Who benefits? Not the locals

An environmental study commissioned by Nalcor downplayed the negative environmental effects of Muskrat Falls. The company admits that the dam will increase levels of toxic methylmercury in water and plankton but claims it will remain “in the natural ranges observed for lakes and rivers”. A subsequent modelling study by Harvard researchers predicted much higher concentrations of methylmercury in the waters surrounding Innu and neighbouring Inuit communities and predicted that “increases in methylmercury concentrations resulting from flooding associated with hydroelectric development will be greater than those expected from climate change”.

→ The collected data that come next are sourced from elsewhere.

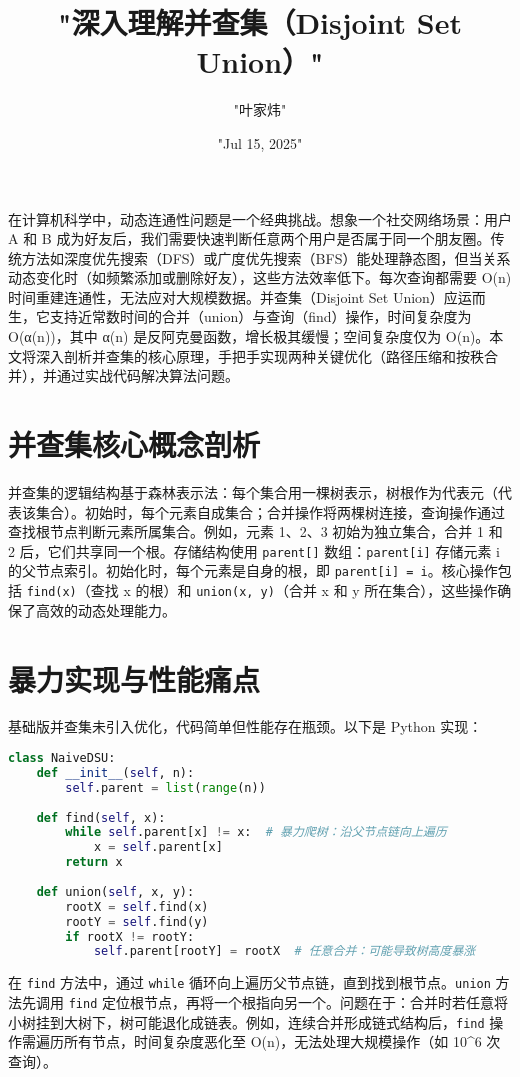 \title{"深入理解并查集（Disjoint Set Union）"}
\author{"叶家炜"}
\date{"Jul 15, 2025"}
\maketitle
在计算机科学中，动态连通性问题是一个经典挑战。想象一个社交网络场景：用户 A 和 B 成为好友后，我们需要快速判断任意两个用户是否属于同一个朋友圈。传统方法如深度优先搜索（DFS）或广度优先搜索（BFS）能处理静态图，但当关系动态变化时（如频繁添加或删除好友），这些方法效率低下。每次查询都需要 O(n) 时间重建连通性，无法应对大规模数据。并查集（Disjoint Set Union）应运而生，它支持近常数时间的合并（union）与查询（find）操作，时间复杂度为 O(α(n))，其中 α(n) 是反阿克曼函数，增长极其缓慢；空间复杂度仅为 O(n)。本文将深入剖析并查集的核心原理，手把手实现两种关键优化（路径压缩和按秩合并），并通过实战代码解决算法问题。\par
\chapter{并查集核心概念剖析}
并查集的逻辑结构基于森林表示法：每个集合用一棵树表示，树根作为代表元（代表该集合）。初始时，每个元素自成集合；合并操作将两棵树连接，查询操作通过查找根节点判断元素所属集合。例如，元素 1、2、3 初始为独立集合，合并 1 和 2 后，它们共享同一个根。存储结构使用 \texttt{parent[]} 数组：\texttt{parent[i]} 存储元素 i 的父节点索引。初始化时，每个元素是自身的根，即 \texttt{parent[i] = i}。核心操作包括 \texttt{find(x)}（查找 x 的根）和 \texttt{union(x, y)}（合并 x 和 y 所在集合），这些操作确保了高效的动态处理能力。\par
\chapter{暴力实现与性能痛点}
基础版并查集未引入优化，代码简单但性能存在瓶颈。以下是 Python 实现：\par
\begin{lstlisting}[language=python]
class NaiveDSU:
    def __init__(self, n):
        self.parent = list(range(n))
    
    def find(self, x):
        while self.parent[x] != x:  # 暴力爬树：沿父节点链向上遍历
            x = self.parent[x]
        return x
    
    def union(self, x, y):
        rootX = self.find(x)
        rootY = self.find(y)
        if rootX != rootY:
            self.parent[rootY] = rootX  # 任意合并：可能导致树高度暴涨
\end{lstlisting}
在 \texttt{find} 方法中，通过 \texttt{while} 循环向上遍历父节点链，直到找到根节点。\texttt{union} 方法先调用 \texttt{find} 定位根节点，再将一个根指向另一个。问题在于：合并时若任意将小树挂到大树下，树可能退化成链表。例如，连续合并形成链式结构后，\texttt{find} 操作需遍历所有节点，时间复杂度恶化至 O(n)，无法处理大规模操作（如 10\^{}6 次查询）。\par
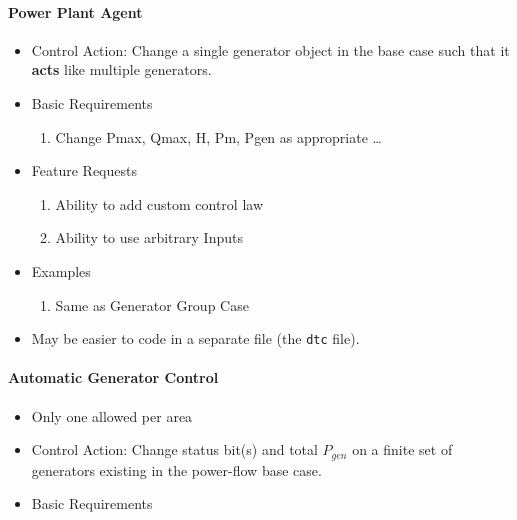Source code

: \documentclass[12pt]{article}
\begin{document}
\begin{multicols*}{2}
\raggedright

\paragraph{Power Plant Agent}
\begin{itemize}
	\item Control Action: Change a single generator object in the base case such that it \textbf{acts} like multiple generators.
	\item Basic Requirements
	\begin{enumerate}
		\item Change Pmax, Qmax, H, Pm, Pgen as appropriate \ldots
	\end{enumerate}
	\item Feature Requests
	\begin{enumerate}
		\item Ability to add custom control law
		\item Ability to use arbitrary Inputs
	\end{enumerate}
	\item Examples
	\begin{enumerate}
	\item Same as Generator Group Case
	\end{enumerate}	
	\item May be easier to code in a separate file (the \verb|dtc| file).

\end{itemize}
	
\vfill\null
\columnbreak

\paragraph{Automatic Generator Control}
\begin{itemize}
	\item Only one allowed per area
	\item Control Action: Change status bit(s) and total $P_{gen}$ on a finite set of generators existing in the power-flow base case.
	\item Basic Requirements


\end{itemize}
\end{multicols*}
\end{document}

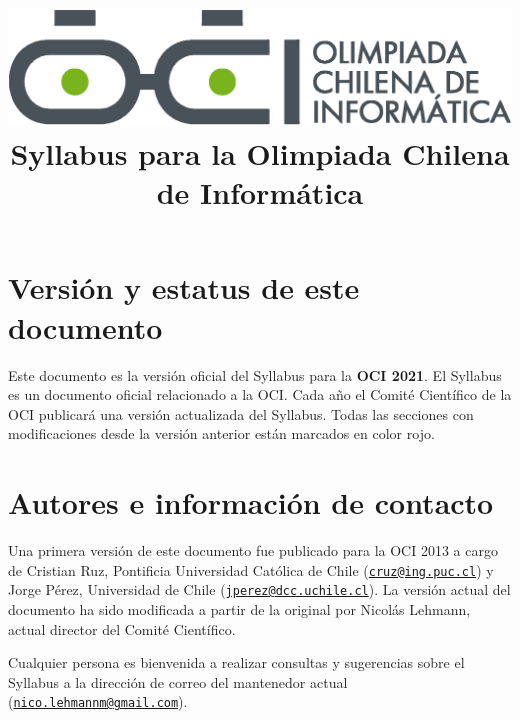 \documentclass{article}
\newcommand{\new}{\color{red}}
\begin{document}
\title{
    \includegraphics[scale=0.2]{OCIlogo.eps}\\
    \vskip 20pt
    Syllabus para la Olimpiada Chilena de Informática}
\date{}
\maketitle

\section{Versión y estatus de este documento}
Este documento es la versión oficial del Syllabus para la \textbf{OCI 2021}.
El Syllabus es un documento oficial relacionado a la OCI.
Cada año el Comité Científico de la OCI publicará una versión actualizada del Syllabus.
{\new
  Todas las secciones con modificaciones desde la versión anterior están marcados en color rojo.
}

\section{Autores e información de contacto}
Una primera versión de este documento fue publicado para la OCI 2013 a cargo de
Cristian Ruz, Pontificia Universidad Católica de Chile (\href{mailto:cruz@ing.puc.cl}{\nolinkurl{cruz@ing.puc.cl}}) y
Jorge Pérez, Universidad de Chile (\href{mailto:jperez@dcc.uchile.cl}{\nolinkurl{jperez@dcc.uchile.cl}}).
La versión actual del documento ha sido modificada a partir de la original por Nicolás Lehmann, actual director del Comité Científico.

Cualquier persona es bienvenida a realizar consultas y sugerencias sobre el
Syllabus a la dirección de correo del mantenedor actual (\href{mailto:nico.lehmannm@gmail.com}{\nolinkurl{nico.lehmannm@gmail.com}}).
\end{document}
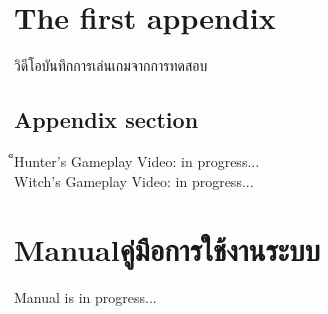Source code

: \chapter{The first appendix}

วิดีโอบันทึกการเล่นเกมจากการทดสอบ

\section{Appendix section}

็Hunter's Gameplay Video: in progress... \\
Witch's Gameplay Video: in progress...

\chapter{\ifenglish Manual\else คู่มือการใช้งานระบบ\fi}

Manual is in progress...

Under construction: the reservoir created by Muskrat Falls will flood lots of trees, vegetation and topsoil. Organic material will eventually break down and add methylmercury to the water. Colin Samson, Author provided

For people who continue to rely on fishing, this is shattering. A number of Innu and their supporters, alarmed by the likely impact, have now called for a complete rethink. They have organised protests at the site, where five Innu were dragged away, arrested and charged by police.

Nalcor says the dam will bring stable electricity prices, clean energy and jobs. But though the jobs brought to the nearby Innu community of Sheshatshiu provided a quick injection of cash they also increased existing community problems. People there told me cocaine and alcohol abuse have increased because of the high pay and shift work patterns at Muskrat Falls, along with subsequent family destabilisation and child neglect. This adds to endemic health problems such as high diabetes and suicide rates that are 14 times higher than the Canadian average. Community infrastructure remains terrible – one village even lacks drinkable water.

The very high costs of living in Labrador have always been offset by subsistence hunting, fishing and gathering, but with Muskrat Falls now joining a network of other hydroelectric projects spanning Innu territories across the Labrador-Quebec peninsula, the continual violation of their rights is increasingly imperilling their ability to enjoy healthy and sustainable lifestyles. While international attention focuses on the trampling of indigenous rights in developing countries, we should not forget that Muskrat Falls joins a long history of dispossession in North America.